**WHAT THE EXERCISE ASKS**
For each line below that holds "queue", return the line as it stands.

━━━━━ DATA FOR ANALYSIS

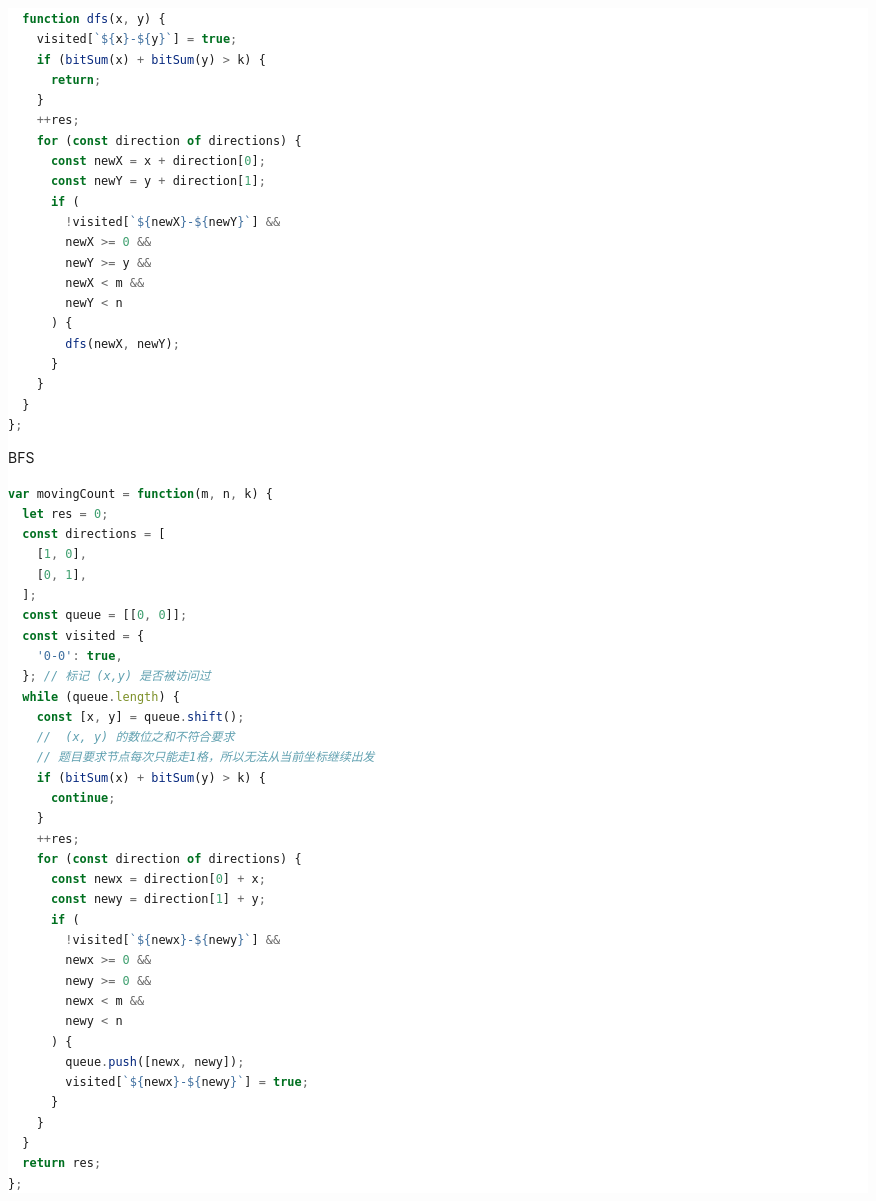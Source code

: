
 ```js
  function dfs(x, y) {
    visited[`${x}-${y}`] = true;
    if (bitSum(x) + bitSum(y) > k) {
      return;
    }
    ++res;
    for (const direction of directions) {
      const newX = x + direction[0];
      const newY = y + direction[1];
      if (
        !visited[`${newX}-${newY}`] &&
        newX >= 0 &&
        newY >= y &&
        newX < m &&
        newY < n
      ) {
        dfs(newX, newY);
      }
    }
  }
};
```

BFS

```js
var movingCount = function(m, n, k) {
  let res = 0;
  const directions = [
    [1, 0],
    [0, 1],
  ];
  const queue = [[0, 0]];
  const visited = {
    '0-0': true,
  }; // 标记 (x,y) 是否被访问过
  while (queue.length) {
    const [x, y] = queue.shift();
    //  (x, y) 的数位之和不符合要求
    // 题目要求节点每次只能走1格，所以无法从当前坐标继续出发
    if (bitSum(x) + bitSum(y) > k) {
      continue;
    }
    ++res;
    for (const direction of directions) {
      const newx = direction[0] + x;
      const newy = direction[1] + y;
      if (
        !visited[`${newx}-${newy}`] &&
        newx >= 0 &&
        newy >= 0 &&
        newx < m &&
        newy < n
      ) {
        queue.push([newx, newy]);
        visited[`${newx}-${newy}`] = true;
      }
    }
  }
  return res;
};
```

━━━━━━━━━━

**ANSWER FOR THE TASK**
  const queue = [[0, 0]];
  while (queue.length) {
    const [x, y] = queue.shift();
        queue.push([newx, newy]);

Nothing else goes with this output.